Within six months, it became apparent that the Regency Council would not work. The Regents were divided in their opinions and often could not reach decisions, and Charles was too intelligent and too strongly attracted to power to be left on the sidelines while others ruled his kingdom. The regents, reminded by the late King’s will that they would be held responsible for their actions when young Charles reached his majority, grew eager to have his views on every subject under discussion. Increasingly, he was surrounded by those anxious to gain his favor, and the power of the regents was heavily undercut. The government of Sweden was lapsing into paralysis. The only solution, taken in November 1697, was to declare the boy, then fifteen, to be of age and to crown him King of Sweden.
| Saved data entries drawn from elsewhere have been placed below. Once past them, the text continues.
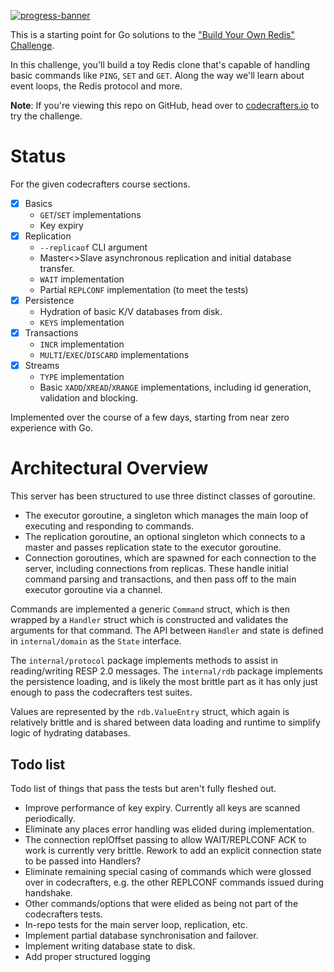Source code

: [![progress-banner](https://backend.codecrafters.io/progress/redis/ba182879-93d9-4e71-bc9b-8799e0c1509d)](https://app.codecrafters.io/users/c-spencer)

This is a starting point for Go solutions to the
["Build Your Own Redis" Challenge](https://codecrafters.io/challenges/redis).

In this challenge, you'll build a toy Redis clone that's capable of handling
basic commands like `PING`, `SET` and `GET`. Along the way we'll learn about
event loops, the Redis protocol and more.

**Note**: If you're viewing this repo on GitHub, head over to
[codecrafters.io](https://codecrafters.io) to try the challenge.

# Status

For the given codecrafters course sections.

- [x] Basics
    - `GET`/`SET` implementations
    - Key expiry
- [x] Replication
    - `--replicaof` CLI argument
    - Master<>Slave asynchronous replication and initial database transfer.
    - `WAIT` implementation
    - Partial `REPLCONF` implementation (to meet the tests)
- [x] Persistence
    - Hydration of basic K/V databases from disk.
    - `KEYS` implementation
- [x] Transactions
    - `INCR` implementation
    - `MULTI`/`EXEC`/`DISCARD` implementations
- [x] Streams
    - `TYPE` implementation
    - Basic `XADD`/`XREAD`/`XRANGE` implementations, including id generation, validation and blocking.

Implemented over the course of a few days, starting from near zero experience with Go.

# Architectural Overview

This server has been structured to use three distinct classes of goroutine.

- The executor goroutine, a singleton which manages the main loop of executing and responding to commands.
- The replication goroutine, an optional singleton which connects to a master and passes replication state to the executor goroutine.
- Connection goroutines, which are spawned for each connection to the server, including connections from replicas. These handle initial command parsing and transactions, and then pass off to the main executor goroutine via a channel.

Commands are implemented a generic `Command` struct, which is then wrapped by a `Handler` struct which is constructed and validates the arguments for that command. The API between `Handler` and state is defined in `internal/domain` as the `State` interface.

The `internal/protocol` package implements methods to assist in reading/writing RESP 2.0 messages. The `internal/rdb` package implements the persistence loading, and is likely the most brittle part as it has only just enough to pass the codecrafters test suites.

Values are represented by the `rdb.ValueEntry` struct, which again is relatively brittle and is shared between data loading and runtime to simplify logic of hydrating databases.

## Todo list

Todo list of things that pass the tests but aren't fully fleshed out.

- Improve performance of key expiry. Currently all keys are scanned periodically.
- Eliminate any places error handling was elided during implementation.
- The connection replOffset passing to allow WAIT/REPLCONF ACK to work is currently very brittle. Rework to add an explicit connection state to be passed into Handlers?
- Eliminate remaining special casing of commands which were glossed over in codecrafters, e.g. the other REPLCONF commands issued during handshake.
- Other commands/options that were elided as being not part of the codecrafters tests.
- In-repo tests for the main server loop, replication, etc.
- Implement partial database synchronisation and failover.
- Implement writing database state to disk.
- Add proper structured logging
To most of his countrymen, Charles’ coronation ceremony was a shock. He was succeeding to the crown as the sole and absolute ruler of Sweden, unchecked by council or parliament, and he meant to drive the point home in his coronation. He refused to be crowned as previous kings had been: by having someone else place the crown on his head. Instead, he declared that, as he had been born to the crown and not elected to it, the actual act of coronation was irrelevant. The statesmen of Sweden, both liberal and conservative, and even his own grandmother were aghast. Charles was put under intense pressure, but he did not give way on the essential point. He agreed only to allow himself to be consecrated by an archbishop, in order to accede to the Biblical injunction that a monarch be the Lord’s Anointed, but he insisted that the entire ceremony be called a consecration, not a coronation. Fifteen-year-old Charles rode to the church with his crown already on his head.
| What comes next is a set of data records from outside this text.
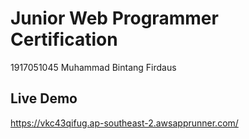 # Junior Web Programmer Certification
1917051045 Muhammad Bintang Firdaus
## Live Demo
https://vkc43qifug.ap-southeast-2.awsapprunner.com/
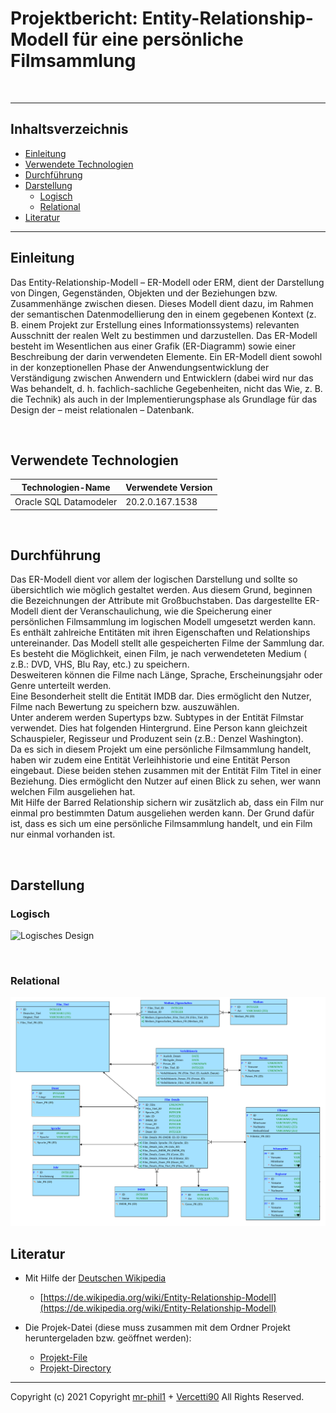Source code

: # Projektbericht: Entity-Relationship-Modell für eine persönliche Filmsammlung
</br>

---
## Inhaltsverzeichnis
* [Einleitung](#einleitung)
* [Verwendete Technologien](#verwendete-technologien)
* [Durchführung](#durchführung)
* [Darstellung](#darstellung)
    * [Logisch](#logisch)
    * [Relational](#relational)
* [Literatur](#literatur)
---

## Einleitung
Das Entity-Relationship-Modell – ER-Modell oder ERM, dient der Darstellung von Dingen, Gegenständen, Objekten und der Beziehungen bzw. Zusammenhänge zwischen diesen. Dieses Modell dient dazu, im Rahmen der semantischen Datenmodellierung den in einem gegebenen Kontext (z. B. einem Projekt zur Erstellung eines Informationssystems) relevanten Ausschnitt der realen Welt zu bestimmen und darzustellen. Das ER-Modell besteht im Wesentlichen aus einer Grafik (ER-Diagramm) sowie einer Beschreibung der darin verwendeten Elemente. Ein ER-Modell dient sowohl in der konzeptionellen Phase der Anwendungsentwicklung der Verständigung zwischen Anwendern und Entwicklern (dabei wird nur das Was behandelt, d. h. fachlich-sachliche Gegebenheiten, nicht das Wie, z. B. die Technik) als auch in der Implementierungsphase als Grundlage für das Design der – meist relationalen – Datenbank.

</br>

## Verwendete Technologien
Technologien-Name | Verwendete Version
------------ | -------------
Oracle SQL Datamodeler  | 20.2.0.167.1538

</br>

## Durchführung

Das ER-Modell dient vor allem der logischen Darstellung und sollte so übersichtlich wie möglich gestaltet werden.
Aus diesem Grund, beginnen die Bezeichnungen der Attribute mit Großbuchstaben.
Das dargestellte ER-Modell dient der Veranschaulichung, wie die Speicherung einer persönlichen Filmsammlung im logischen Modell umgesetzt werden kann.
Es enthält zahlreiche Entitäten mit ihren Eigenschaften und Relationships untereinander.
Das Modell stellt alle gespeicherten Filme der Sammlung dar.  
Es besteht die Möglichkeit, einen Film, je nach verwendeteten Medium ( z.B.: DVD, VHS, Blu Ray, etc.) zu speichern.  
Desweiteren können die Filme nach Länge, Sprache, Erscheinungsjahr oder Genre unterteilt werden.  
Eine Besonderheit stellt die Entität IMDB dar. Dies ermöglicht den Nutzer, Filme nach Bewertung zu speichern bzw. auszuwählen.  
Unter anderem werden Supertyps bzw. Subtypes in der Entität Filmstar verwendet. Dies hat folgenden Hintergrund.
Eine Person kann gleichzeit Schauspieler, Regisseur und Produzent sein (z.B.: Denzel Washington).  
Da es sich in diesem Projekt um eine persönliche Filmsammlung handelt, haben wir zudem eine Entität Verleihhistorie und eine Entität Person eingebaut.
Diese beiden stehen zusammen mit der Entität Film Titel in einer Beziehung. Dies ermöglicht den Nutzer auf einen Blick zu sehen, wer wann welchen Film ausgeliehen hat.  
Mit Hilfe der Barred Relationship sichern wir zusätzlich ab, dass ein Film nur einmal pro bestimmten Datum ausgeliehen werden kann. Der Grund dafür ist, dass es sich um eine persönliche Filmsammlung handelt, und ein Film nur einmal vorhanden ist.

</br>

## Darstellung
### Logisch
![Logisches Design](https://raw.githubusercontent.com/Mr-Phil1/DBI-ProjektSem1/main/Bilder/Durchführung.jpg)

</br>

### Relational
![Relationales Design](https://raw.githubusercontent.com/Mr-Phil1/DBI-ProjektSem1/main/Bilder/Relational_2.svg)


## Literatur

* Mit Hilfe der [Deutschen Wikipedia](https://de.wikipedia.org)
  * [https://de.wikipedia.org/wiki/Entity-Relationship-Modell](https://de.wikipedia.org/wiki/Entity-Relationship-Modell)

* Die Projek-Datei (diese muss zusammen mit dem Ordner Projekt heruntergeladen bzw. geöffnet werden):
  * [Projekt-File](https://github.com/Mr-Phil1/DBI-ProjektSem1/blob/main/Projekt.dmd)
  * [Projekt-Directory](https://github.com/Mr-Phil1/DBI-ProjektSem1/tree/main/Projekt)
---

Copyright (c) 2021 Copyright [mr-phil1](https://github.com/Mr-Phil1) + [Vercetti90](https://gist.github.com/Vercetti90) All Rights Reserved.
Those who looked for omens found many in the ceremony. By the new King’s command, in respect for his father’s memory, everyone present, himself included, was dressed in black; the only touch of color was the purple coronation mantle worn by the King. A violent snowstorm produced a stark contrast of black on white as the guests arrived at the church. The King slipped while mounting his horse with his crown on his head; the crown fell off and was caught by a chamberlain before it hit the ground. During the service, the archbishop dropped the horn of anointing oil. Charles refused to give the traditional royal oath and then, in the moment of climax, he placed the crown on his own head.
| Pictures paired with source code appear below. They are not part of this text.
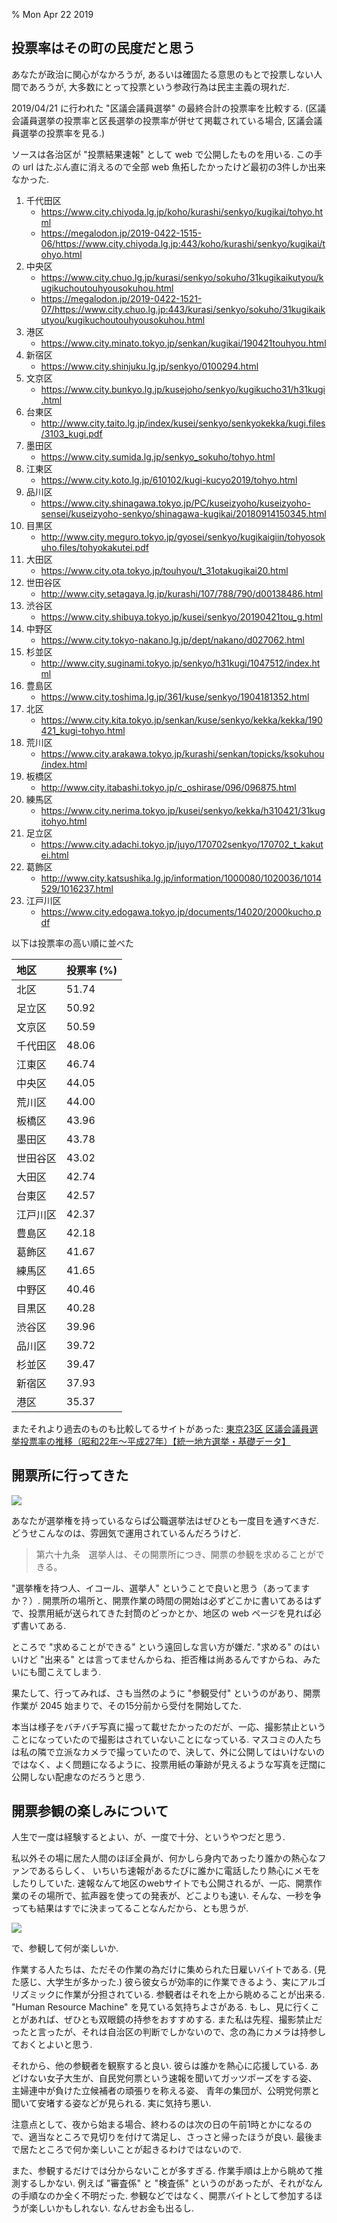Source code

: % Mon Apr 22 2019

## 投票率はその町の民度だと思う

あなたが政治に関心がなかろうが, あるいは確固たる意思のもとで投票しない人間であろうが,
大多数にとって投票という参政行為は民主主義の現れだ.

2019/04/21 に行われた "区議会議員選挙" の最終合計の投票率を比較する.
(区議会議員選挙の投票率と区長選挙の投票率が併せて掲載されている場合, 区議会議員選挙の投票率を見る.)

ソースは各治区が "投票結果速報" として web で公開したものを用いる.
この手の url はたぶん直に消えるので全部 web 魚拓したかったけど最初の3件しか出来なかった.

1. 千代田区
    - https://www.city.chiyoda.lg.jp/koho/kurashi/senkyo/kugikai/tohyo.html
    - https://megalodon.jp/2019-0422-1515-06/https://www.city.chiyoda.lg.jp:443/koho/kurashi/senkyo/kugikai/tohyo.html
1. 中央区
    - https://www.city.chuo.lg.jp/kurasi/senkyo/sokuho/31kugikaikutyou/kugikuchoutouhyousokuhou.html
    - https://megalodon.jp/2019-0422-1521-07/https://www.city.chuo.lg.jp:443/kurasi/senkyo/sokuho/31kugikaikutyou/kugikuchoutouhyousokuhou.html
1. 港区
    - https://www.city.minato.tokyo.jp/senkan/kugikai/190421touhyou.html
1. 新宿区
    - https://www.city.shinjuku.lg.jp/senkyo/0100294.html
1. 文京区
    - https://www.city.bunkyo.lg.jp/kusejoho/senkyo/kugikucho31/h31kugi.html
1. 台東区
    - http://www.city.taito.lg.jp/index/kusei/senkyo/senkyokekka/kugi.files/3103_kugi.pdf
1. 墨田区
    - https://www.city.sumida.lg.jp/senkyo_sokuho/tohyo.html
1. 江東区
    - https://www.city.koto.lg.jp/610102/kugi-kucyo2019/tohyo.html
1. 品川区
    - https://www.city.shinagawa.tokyo.jp/PC/kuseizyoho/kuseizyoho-sensei/kuseizyoho-senkyo/shinagawa-kugikai/20180914150345.html
1. 目黒区
    - http://www.city.meguro.tokyo.jp/gyosei/senkyo/kugikaigiin/tohyosokuho.files/tohyokakutei.pdf
1. 大田区
    - https://www.city.ota.tokyo.jp/touhyou/t_31otakugikai20.html
1. 世田谷区
    - http://www.city.setagaya.lg.jp/kurashi/107/788/790/d00138486.html
1. 渋谷区
    - https://www.city.shibuya.tokyo.jp/kusei/senkyo/20190421tou_g.html
1. 中野区
    - https://www.city.tokyo-nakano.lg.jp/dept/nakano/d027062.html
1. 杉並区
    - http://www.city.suginami.tokyo.jp/senkyo/h31kugi/1047512/index.html
1. 豊島区
    - https://www.city.toshima.lg.jp/361/kuse/senkyo/1904181352.html
1. 北区
    - https://www.city.kita.tokyo.jp/senkan/kuse/senkyo/kekka/kekka/190421_kugi-tohyo.html
1. 荒川区
    - https://www.city.arakawa.tokyo.jp/kurashi/senkan/topicks/ksokuhou/index.html
1. 板橋区
    - http://www.city.itabashi.tokyo.jp/c_oshirase/096/096875.html
1. 練馬区
    - https://www.city.nerima.tokyo.jp/kusei/senkyo/kekka/h310421/31kugitohyo.html
1. 足立区
    - https://www.city.adachi.tokyo.jp/juyo/170702senkyo/170702_t_kakutei.html
1. 葛飾区
    - http://www.city.katsushika.lg.jp/information/1000080/1020036/1014529/1016237.html
1. 江戸川区
    - https://www.city.edogawa.tokyo.jp/documents/14020/2000kucho.pdf

以下は投票率の高い順に並べた

| 地区     | 投票率 (%) |
|:---------|:-----------|
| 北区     | 51.74      |
| 足立区   | 50.92      |
| 文京区   | 50.59      |
| 千代田区 | 48.06      |
| 江東区   | 46.74      |
| 中央区   | 44.05      |
| 荒川区   | 44.00      |
| 板橋区   | 43.96      |
| 墨田区   | 43.78      |
| 世田谷区 | 43.02      |
| 大田区   | 42.74      |
| 台東区   | 42.57      |
| 江戸川区 | 42.37      |
| 豊島区   | 42.18      |
| 葛飾区   | 41.67      |
| 練馬区   | 41.65      |
| 中野区   | 40.46      |
| 目黒区   | 40.28      |
| 渋谷区   | 39.96      |
| 品川区   | 39.72      |
| 杉並区   | 39.47      |
| 新宿区   | 37.93      |
| 港区     | 35.37      |

またそれより過去のものも比較してるサイトがあった:
[東京23区 区議会議員選挙投票率の推移（昭和22年～平成27年）【統一地方選挙・基礎データ】](http://23kugikai.net/?p=278)

## 開票所に行ってきた

![](https://i.imgur.com/MyWZuHh.jpg)

あなたが選挙権を持っているならば公職選挙法はぜひとも一度目を通すべきだ.
どうせこんなのは、雰囲気で運用されているんだろうけど.

> 第六十九条　選挙人は、その開票所につき、開票の参観を求めることができる。

"選挙権を持つ人、イコール、選挙人" ということで良いと思う（あってますか？）.
開票所の場所と、開票作業の時間の開始は必ずどこかに書いてあるはずで、投票用紙が送られてきた封筒のどっかとか、地区の web ページを見れば必ず書いてある.

ところで "求めることができる" という遠回しな言い方が嫌だ.
"求める" のはいいけど "出来る" とは言ってませんからね、拒否権は尚あるんですからね、みたいにも聞こえてしまう.

果たして、行ってみれば、さも当然のように "参観受付" というのがあり、開票作業が 2045 始まりで、その15分前から受付を開始してた.

本当は様子をバチバチ写真に撮って載せたかったのだが、一応、撮影禁止ということになっていたので撮影はされていないことになっている.
マスコミの人たちは私の隣で立派なカメラで撮っていたので、決して、外に公開してはいけないのではなく、よく問題になるように、投票用紙の筆跡が見えるような写真を迂闊に公開しない配慮なのだろうと思う.

## 開票参観の楽しみについて

人生で一度は経験するとよい、が、一度で十分、というやつだと思う.

私以外その場に居た人間のほぼ全員が、何かしら身内であったり誰かの熱心なファンであるらしく、
いちいち速報があるたびに誰かに電話したり熱心にメモをしたりしていた.
速報なんて地区のwebサイトでも公開されるが、一応、開票作業のその場所で、拡声器を使っての発表が、どこよりも速い.
そんな、一秒を争っても結果はすでに決まってることなんだから、とも思うが.

![](https://i.imgur.com/gb2t4qe.jpg)

で、参観して何が楽しいか.

作業する人たちは、ただその作業の為だけに集められた日雇いバイトである.
(見た感じ、大学生が多かった.)
彼ら彼女らが効率的に作業できるよう、実にアルゴリズミックに作業が分担されている.
参観者はそれを上から眺めることが出来る.
"Human Resource Machine" を見ている気持ちよさがある.
もし、見に行くことがあれば、ぜひとも双眼鏡の持参をおすすめする.
また私は先程、撮影禁止だったと言ったが、それは自治区の判断でしかないので、念の為にカメラは持参しておくとよいと思う.

それから、他の参観者を観察すると良い.
彼らは誰かを熱心に応援している.
あどけない女子大生が、自民党何票という速報を聞いてガッツポーズをする姿、
主婦連中が負けた立候補者の頑張りを称える姿、
青年の集団が、公明党何票と聞いて安堵する姿などが見られる.
実に気持ち悪い.

注意点として、夜から始まる場合、終わるのは次の日の午前1時とかになるので、適当なところで見切りを付けて満足し、さっさと帰ったほうが良い.
最後まで居たところで何か楽しいことが起きるわけではないので.

また、参観するだけでは分からないことが多すぎる.
作業手順は上から眺めて推測するしかない.
例えば "審査係" と "検査係" というのがあったが、それがなんの手順なのか全く不明だった.
参観などではなく、開票バイトとして参加するほうが楽しいかもしれない.
なんせお金も出るし.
This astonishing scene soon was followed by further evidence of the new King’s character. The nobility, hoping that Charles would mitigate the stern “reduction” decrees, was distressed to find the young monarch determined to continue his father’s policy. Members of the council shook their heads over the King’s self-confidence, his obstinacy, his absolute refusal to turn back or change a decision once he had made it. At meetings, he would listen for a while, then stand and interrupt the dialogue, saying that he had heard enough, that he had made up his mind and that they had his permission to depart. Too late, the Swedish statesmen repented their hasty advancement of the King’s coming of age. Now, they and the greatest power in Northern Europe were under the absolute power of a headstrong, willful adolescent. Feeling their hostility, Charles decided to downgrade, if not eliminate, the council. The old councilors and ministers were kept waiting in anterooms sometimes for hours before the King would see them—then, after listening briefly to their arguments, he would dismiss them. Only later would they learn what decisions had been taken on the gravest national matters.
Charles’ formal education came abruptly to an end; his indoor hours were now completely taken up by affairs of state. But he was still a vigorously healthy adolescent, attracted by violent physical exercise and a keen wish to test his body and spirit against a whole spectrum of physical challenges. To satisfy his urge to break free of responsibility and the reproachful words and glances of older people, he began taking long rides on horseback. Determined to absorb his energy and drive away his problems by sheer physical exhaustion, he chose to concentrate on immediate challenges such as clearing a high wall on his favorite horse or beating a friend to a distant tree at a dead gallop. In the winter, accompanied only by a page and an officer of the guard, he left the palace in the darkness of early morning to ride through the forest among the lakes outside the capital. There were accidents. Once, in deep snow, his horse fell on him, pinioning him so that he could not move. As usual, he was far in advance of his companions, and by the time they found him he was nearly frozen. Another time, riding across a frozen lake, Charles had almost reached the far side when he found a fifteen-foot stretch of open water between himself and the bank. Although he could not swim, he urged his horse into the icy water and clung to its back while the animal swam across.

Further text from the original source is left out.